Baca berita dengan sedikit iklan, klik di sini
LUBANG-lubang di sepanjang tanggul Jalan Pantai Mutiara di Jakarta Utara itu kini ada yang ditutupi dengan batu, ada juga yang dibiarkan menganga menunjukkan gerowong sedalam satu meter. Diameternya juga bervariasi, ada yang satu meter, bahkan dua meter.
Anak-anak muda atau keluarga yang membawa anak-anak bermain pasir sambil melihat senja mengambang di langit Muara Karang melihat lubang-lubang itu muncul tiga tahun terakhir. "Sebelumnya tak ada," ujar Irvan Susanto, warga Penjaringan yang rutin nongkrong di tembok tanggulnya setiap sore, pekan lalu.
Sebelum berlubang, kata Irvan, area itu jalan lurus dan beraspal. Setelah berlubang, jalan dibelokkan karena ada satu area yang berlubang selebar jalur pedestrian. Menurut Irvan, lubang-lubang itu sempat ditambal, tapi ambles lagi. Batu penambal lubang itu ketika diinjak memuncratkan air dan kepiting karena tanah di dalamnya lembek.
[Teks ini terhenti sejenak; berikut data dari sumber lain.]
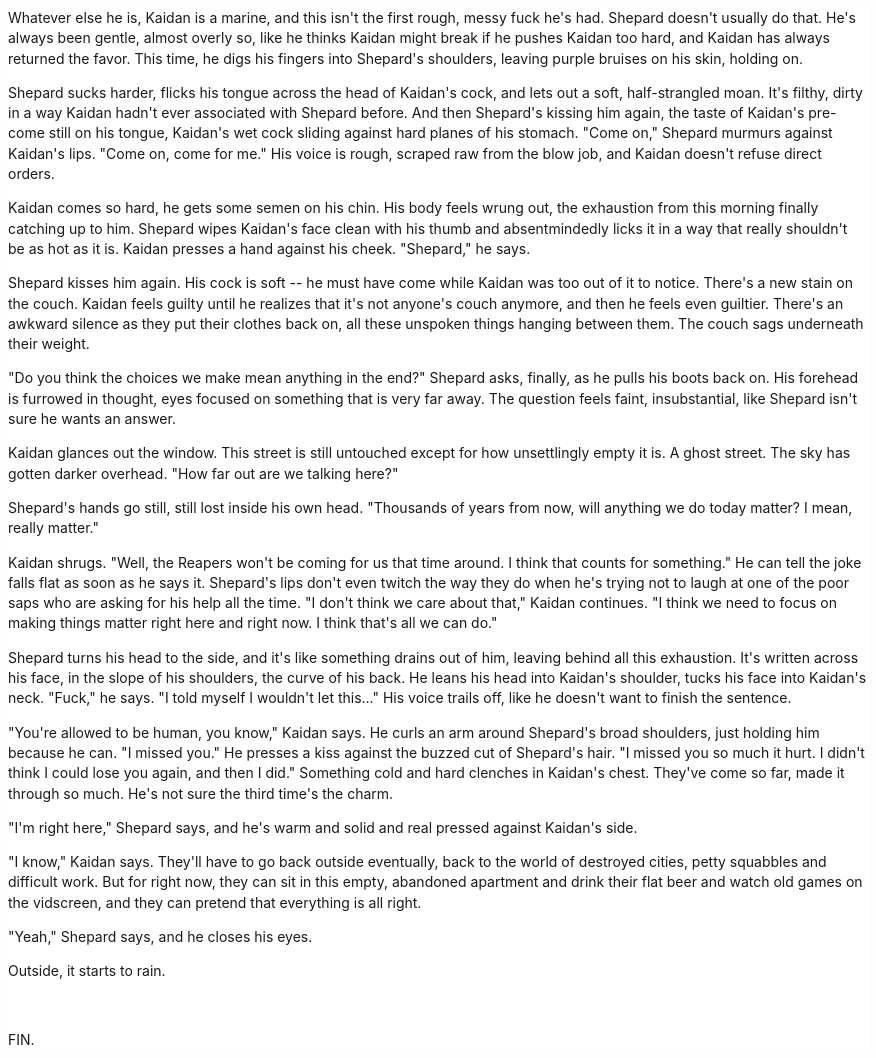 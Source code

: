 Whatever else he is, Kaidan is a marine, and this isn't the first rough, messy fuck he's had. Shepard doesn't usually do that. He's always been gentle, almost overly so, like he thinks Kaidan might break if he pushes Kaidan too hard, and Kaidan has always returned the favor. This time, he digs his fingers into Shepard's shoulders, leaving purple bruises on his skin, holding on.

Shepard sucks harder, flicks his tongue across the head of Kaidan's cock, and lets out a soft, half-strangled moan. It's filthy, dirty in a way Kaidan hadn't ever associated with Shepard before. And then Shepard's kissing him again, the taste of Kaidan's pre-come still on his tongue, Kaidan's wet cock sliding against hard planes of his stomach. "Come on," Shepard murmurs against Kaidan's lips. "Come on, come for me." His voice is rough, scraped raw from the blow job, and Kaidan doesn't refuse direct orders.

Kaidan comes so hard, he gets some semen on his chin. His body feels wrung out, the exhaustion from this morning finally catching up to him. Shepard wipes Kaidan's face clean with his thumb and absentmindedly licks it in a way that really shouldn't be as hot as it is. Kaidan presses a hand against his cheek. "Shepard," he says.

Shepard kisses him again. His cock is soft -- he must have come while Kaidan was too out of it to notice. There's a new stain on the couch. Kaidan feels guilty until he realizes that it's not anyone's couch anymore, and then he feels even guiltier. There's an awkward silence as they put their clothes back on, all these unspoken things hanging between them. The couch sags underneath their weight.

"Do you think the choices we make mean anything in the end?" Shepard asks, finally, as he pulls his boots back on. His forehead is furrowed in thought, eyes focused on something that is very far away. The question feels faint, insubstantial, like Shepard isn't sure he wants an answer.

Kaidan glances out the window. This street is still untouched except for how unsettlingly empty it is. A ghost street. The sky has gotten darker overhead. "How far out are we talking here?"

Shepard's hands go still, still lost inside his own head. "Thousands of years from now, will anything we do today matter? I mean, really matter."

Kaidan shrugs. "Well, the Reapers won't be coming for us that time around. I think that counts for something." He can tell the joke falls flat as soon as he says it. Shepard's lips don't even twitch the way they do when he's trying not to laugh at one of the poor saps who are asking for his help all the time. "I don't think we care about that," Kaidan continues. "I think we need to focus on making things matter right here and right now. I think that's all we can do."

Shepard turns his head to the side, and it's like something drains out of him, leaving behind all this exhaustion. It's written across his face, in the slope of his shoulders, the curve of his back. He leans his head into Kaidan's shoulder, tucks his face into Kaidan's neck. "Fuck," he says. "I told myself I wouldn't let this..." His voice trails off, like he doesn't want to finish the sentence.

"You're allowed to be human, you know," Kaidan says. He curls an arm around Shepard's broad shoulders, just holding him because he can. "I missed you." He presses a kiss against the buzzed cut of Shepard's hair. "I missed you so much it hurt. I didn't think I could lose you again, and then I did." Something cold and hard clenches in Kaidan's chest. They've come so far, made it through so much. He's not sure the third time's the charm.

"I'm right here," Shepard says, and he's warm and solid and real pressed against Kaidan's side.

"I know," Kaidan says. They'll have to go back outside eventually, back to the world of destroyed cities, petty squabbles and difficult work. But for right now, they can sit in this empty, abandoned apartment and drink their flat beer and watch old games on the vidscreen, and they can pretend that everything is all right.

"Yeah," Shepard says, and he closes his eyes.

Outside, it starts to rain.

 

FIN. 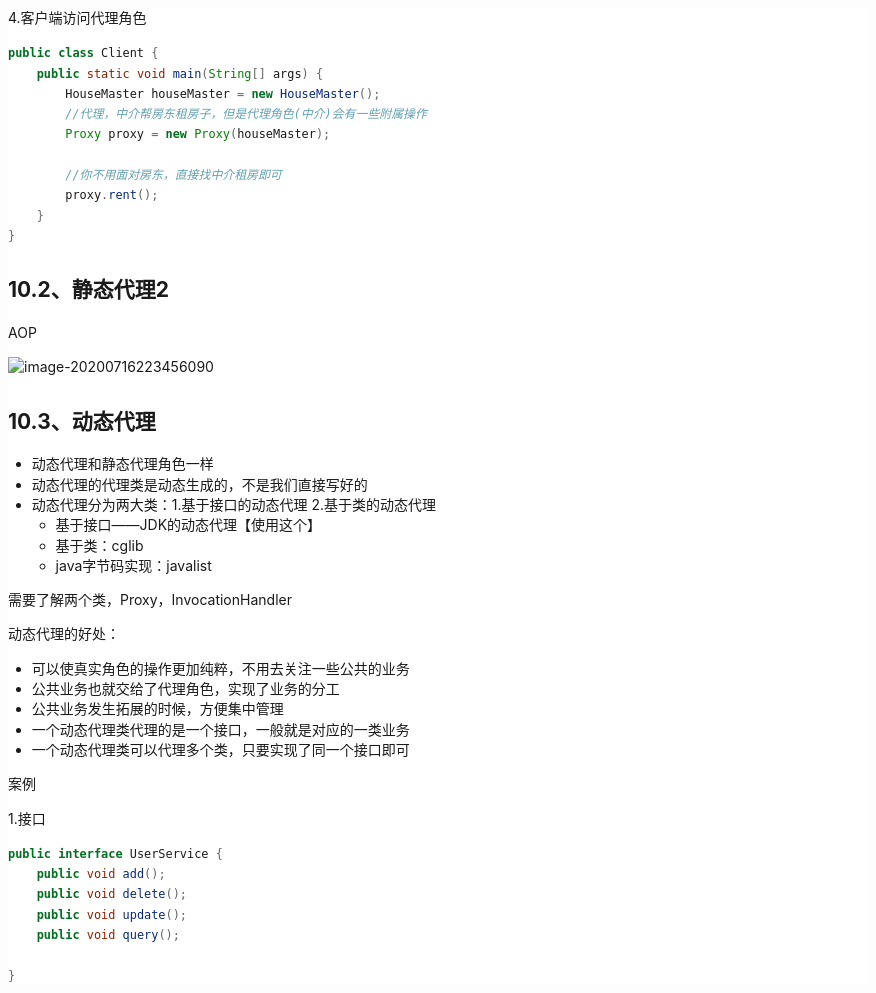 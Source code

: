 4.客户端访问代理角色

```java
public class Client {
    public static void main(String[] args) {
        HouseMaster houseMaster = new HouseMaster();
        //代理，中介帮房东租房子，但是代理角色(中介)会有一些附属操作
        Proxy proxy = new Proxy(houseMaster);

        //你不用面对房东，直接找中介租房即可
        proxy.rent();
    }
}
```



## 10.2、静态代理2

AOP

![image-20200716223456090](D:\Users\单子健\Desktop\狂神B站视频文档代码\Spring5\Spring.assets\image-20200716223456090.png)



## 10.3、动态代理

- 动态代理和静态代理角色一样
- 动态代理的代理类是动态生成的，不是我们直接写好的
- 动态代理分为两大类：1.基于接口的动态代理  2.基于类的动态代理
    - 基于接口——JDK的动态代理【使用这个】
    - 基于类：cglib
    - java字节码实现：javalist

需要了解两个类，Proxy，InvocationHandler



动态代理的好处：

- 可以使真实角色的操作更加纯粹，不用去关注一些公共的业务
- 公共业务也就交给了代理角色，实现了业务的分工
- 公共业务发生拓展的时候，方便集中管理
- 一个动态代理类代理的是一个接口，一般就是对应的一类业务
- 一个动态代理类可以代理多个类，只要实现了同一个接口即可





案例

1.接口

```java
public interface UserService {
    public void add();
    public void delete();
    public void update();
    public void query();

}
```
Tiga tahun lalu, jalan di pulau reklamasi pertama di Indonesia ini hilang terendam banjir. Menurut Hestyaningsih, remaja yang tinggal di sana, air laut pasang hingga melindapkan tanggul laut setinggi satu meter. Setelah itu, banyak muncul lubang di beberapa tempat. "Saya khawatir tiba-tiba satu pulau melorot ke dalam laut," ujarnya.
Ahli geologi dari Lembaga Ilmu Pengetahuan Indonesia, Wahyoe Soepri Hantoro, menilai amblesnya tanah di Pulau Mutiara terjadi karena pemampatan di dalam tanah akibat reklamasi. "Rumah-rumah bertingkat tinggi di sana membuat beban tanah kian berat," katanya.
Pulau Mutiara disebut-sebut sebagai contoh sukses reklamasi. Pulau seluas 80 hektare itu dikerjakan PT Taman Harapan Indah, anak usaha Intiland Group milik taipan Hendro Gondokusumo, dan selesai pada 1985. Idenya berasal dari Presiden Soeharto, yang ingin Jakarta punya wilayah permukiman baru dalam 50 tahun ke depan.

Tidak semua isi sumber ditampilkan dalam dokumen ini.